Your assignment:
What lines of the data hold the string "ipynb"? Pull each one out.

════════════════

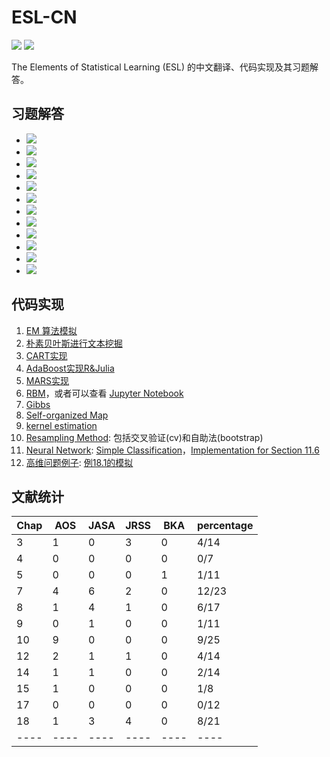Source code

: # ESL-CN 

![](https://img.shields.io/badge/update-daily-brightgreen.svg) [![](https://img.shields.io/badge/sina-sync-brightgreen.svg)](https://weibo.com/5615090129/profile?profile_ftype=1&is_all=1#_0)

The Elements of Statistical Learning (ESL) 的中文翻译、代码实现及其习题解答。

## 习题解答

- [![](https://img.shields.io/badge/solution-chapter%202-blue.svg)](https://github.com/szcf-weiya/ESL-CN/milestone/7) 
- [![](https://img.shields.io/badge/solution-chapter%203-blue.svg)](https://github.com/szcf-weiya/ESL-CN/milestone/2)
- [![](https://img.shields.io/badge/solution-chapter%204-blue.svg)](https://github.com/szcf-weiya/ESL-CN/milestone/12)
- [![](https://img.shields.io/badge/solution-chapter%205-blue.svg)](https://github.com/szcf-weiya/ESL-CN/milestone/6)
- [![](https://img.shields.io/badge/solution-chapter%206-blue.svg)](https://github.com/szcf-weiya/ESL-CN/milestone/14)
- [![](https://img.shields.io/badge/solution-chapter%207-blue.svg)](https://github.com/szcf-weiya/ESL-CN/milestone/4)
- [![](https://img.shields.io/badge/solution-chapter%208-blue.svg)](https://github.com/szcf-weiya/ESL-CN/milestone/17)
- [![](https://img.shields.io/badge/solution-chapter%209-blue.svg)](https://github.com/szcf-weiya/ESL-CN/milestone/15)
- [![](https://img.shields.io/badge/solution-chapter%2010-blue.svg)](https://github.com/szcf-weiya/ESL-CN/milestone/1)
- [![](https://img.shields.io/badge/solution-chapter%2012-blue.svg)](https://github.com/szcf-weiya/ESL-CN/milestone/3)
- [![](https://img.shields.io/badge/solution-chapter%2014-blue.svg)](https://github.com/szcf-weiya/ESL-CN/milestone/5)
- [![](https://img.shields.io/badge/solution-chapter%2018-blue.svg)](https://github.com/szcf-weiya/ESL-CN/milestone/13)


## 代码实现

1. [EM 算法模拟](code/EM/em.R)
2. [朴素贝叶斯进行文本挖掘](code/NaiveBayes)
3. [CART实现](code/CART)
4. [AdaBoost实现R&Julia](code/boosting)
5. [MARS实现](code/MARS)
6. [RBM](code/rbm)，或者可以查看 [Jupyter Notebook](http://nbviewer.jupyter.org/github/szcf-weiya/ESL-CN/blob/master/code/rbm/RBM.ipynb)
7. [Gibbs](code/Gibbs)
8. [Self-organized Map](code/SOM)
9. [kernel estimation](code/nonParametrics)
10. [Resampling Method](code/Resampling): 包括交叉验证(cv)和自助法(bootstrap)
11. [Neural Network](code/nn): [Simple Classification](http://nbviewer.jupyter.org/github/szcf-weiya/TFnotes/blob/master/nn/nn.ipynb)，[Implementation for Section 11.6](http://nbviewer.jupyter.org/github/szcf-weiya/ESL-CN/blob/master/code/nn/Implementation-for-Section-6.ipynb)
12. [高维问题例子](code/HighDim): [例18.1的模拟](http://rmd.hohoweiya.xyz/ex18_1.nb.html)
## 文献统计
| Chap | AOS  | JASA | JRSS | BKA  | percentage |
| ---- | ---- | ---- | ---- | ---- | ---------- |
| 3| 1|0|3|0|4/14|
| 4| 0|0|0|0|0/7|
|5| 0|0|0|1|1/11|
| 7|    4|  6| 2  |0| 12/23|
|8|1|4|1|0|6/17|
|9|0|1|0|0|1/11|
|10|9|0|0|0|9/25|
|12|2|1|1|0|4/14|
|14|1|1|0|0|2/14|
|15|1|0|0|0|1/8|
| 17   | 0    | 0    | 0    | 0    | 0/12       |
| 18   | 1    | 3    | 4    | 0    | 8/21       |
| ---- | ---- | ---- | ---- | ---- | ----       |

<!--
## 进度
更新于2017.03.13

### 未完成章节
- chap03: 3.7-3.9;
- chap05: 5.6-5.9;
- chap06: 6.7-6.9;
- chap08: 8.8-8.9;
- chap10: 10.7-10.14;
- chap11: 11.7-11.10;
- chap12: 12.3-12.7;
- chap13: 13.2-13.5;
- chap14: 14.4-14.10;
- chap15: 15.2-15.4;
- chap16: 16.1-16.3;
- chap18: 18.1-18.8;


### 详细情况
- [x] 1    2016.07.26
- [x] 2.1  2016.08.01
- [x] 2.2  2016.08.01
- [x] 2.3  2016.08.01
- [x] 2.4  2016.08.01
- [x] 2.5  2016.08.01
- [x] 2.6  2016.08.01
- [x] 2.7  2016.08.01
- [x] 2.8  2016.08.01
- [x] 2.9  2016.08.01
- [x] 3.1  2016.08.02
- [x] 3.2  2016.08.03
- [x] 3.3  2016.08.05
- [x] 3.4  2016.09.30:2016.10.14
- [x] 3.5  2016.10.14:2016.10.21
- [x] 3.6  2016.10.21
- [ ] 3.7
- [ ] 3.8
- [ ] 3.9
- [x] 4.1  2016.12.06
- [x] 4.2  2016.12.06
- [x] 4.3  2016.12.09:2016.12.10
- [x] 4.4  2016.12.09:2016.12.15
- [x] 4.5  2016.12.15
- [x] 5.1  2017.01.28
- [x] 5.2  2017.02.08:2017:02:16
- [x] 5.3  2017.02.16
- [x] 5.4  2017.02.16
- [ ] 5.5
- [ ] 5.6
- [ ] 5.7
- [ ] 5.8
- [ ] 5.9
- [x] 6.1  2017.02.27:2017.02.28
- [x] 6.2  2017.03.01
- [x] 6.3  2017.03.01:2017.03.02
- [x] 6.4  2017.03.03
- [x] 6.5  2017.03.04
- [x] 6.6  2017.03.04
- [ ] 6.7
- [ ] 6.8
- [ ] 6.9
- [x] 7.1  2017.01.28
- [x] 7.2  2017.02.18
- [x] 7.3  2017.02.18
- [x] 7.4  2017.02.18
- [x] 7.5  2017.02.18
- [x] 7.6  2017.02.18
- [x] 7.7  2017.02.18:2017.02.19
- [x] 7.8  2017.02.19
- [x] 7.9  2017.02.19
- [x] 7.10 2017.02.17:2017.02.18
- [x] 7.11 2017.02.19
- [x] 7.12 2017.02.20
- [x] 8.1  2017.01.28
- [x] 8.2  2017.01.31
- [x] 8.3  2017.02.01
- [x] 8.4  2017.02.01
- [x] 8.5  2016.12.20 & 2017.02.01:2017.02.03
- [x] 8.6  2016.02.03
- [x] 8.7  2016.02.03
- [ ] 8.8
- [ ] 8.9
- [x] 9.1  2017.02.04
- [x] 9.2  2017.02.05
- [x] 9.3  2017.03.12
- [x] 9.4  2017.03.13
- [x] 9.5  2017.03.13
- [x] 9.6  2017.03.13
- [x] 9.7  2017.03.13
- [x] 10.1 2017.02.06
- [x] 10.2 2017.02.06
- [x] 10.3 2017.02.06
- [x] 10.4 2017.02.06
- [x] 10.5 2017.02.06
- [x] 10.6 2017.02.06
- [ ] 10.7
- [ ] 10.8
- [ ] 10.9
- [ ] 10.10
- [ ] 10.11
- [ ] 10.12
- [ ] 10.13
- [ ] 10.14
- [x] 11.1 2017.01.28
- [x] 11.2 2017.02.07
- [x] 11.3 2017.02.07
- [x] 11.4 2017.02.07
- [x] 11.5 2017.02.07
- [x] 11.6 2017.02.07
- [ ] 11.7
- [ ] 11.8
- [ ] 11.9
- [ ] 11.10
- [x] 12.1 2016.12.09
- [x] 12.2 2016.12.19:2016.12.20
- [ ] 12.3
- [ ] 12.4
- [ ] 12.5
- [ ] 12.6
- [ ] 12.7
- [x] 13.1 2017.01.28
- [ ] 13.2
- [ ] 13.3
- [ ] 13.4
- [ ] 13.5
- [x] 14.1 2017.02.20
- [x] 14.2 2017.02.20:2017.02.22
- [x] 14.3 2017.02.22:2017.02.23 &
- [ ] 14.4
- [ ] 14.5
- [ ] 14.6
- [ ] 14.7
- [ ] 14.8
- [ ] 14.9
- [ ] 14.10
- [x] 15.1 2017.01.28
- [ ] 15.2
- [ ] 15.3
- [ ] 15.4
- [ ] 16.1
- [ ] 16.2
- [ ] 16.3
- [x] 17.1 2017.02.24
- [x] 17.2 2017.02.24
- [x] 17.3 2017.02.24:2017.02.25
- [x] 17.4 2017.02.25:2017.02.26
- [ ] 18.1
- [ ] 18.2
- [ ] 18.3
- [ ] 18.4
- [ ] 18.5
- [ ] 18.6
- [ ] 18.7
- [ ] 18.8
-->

════════════════

Response to this exercise:
6. [RBM](code/rbm)，或者可以查看 [Jupyter Notebook](http://nbviewer.jupyter.org/github/szcf-weiya/ESL-CN/blob/master/code/rbm/RBM.ipynb)
11. [Neural Network](code/nn): [Simple Classification](http://nbviewer.jupyter.org/github/szcf-weiya/TFnotes/blob/master/nn/nn.ipynb)，[Implementation for Section 11.6](http://nbviewer.jupyter.org/github/szcf-weiya/ESL-CN/blob/master/code/nn/Implementation-for-Section-6.ipynb)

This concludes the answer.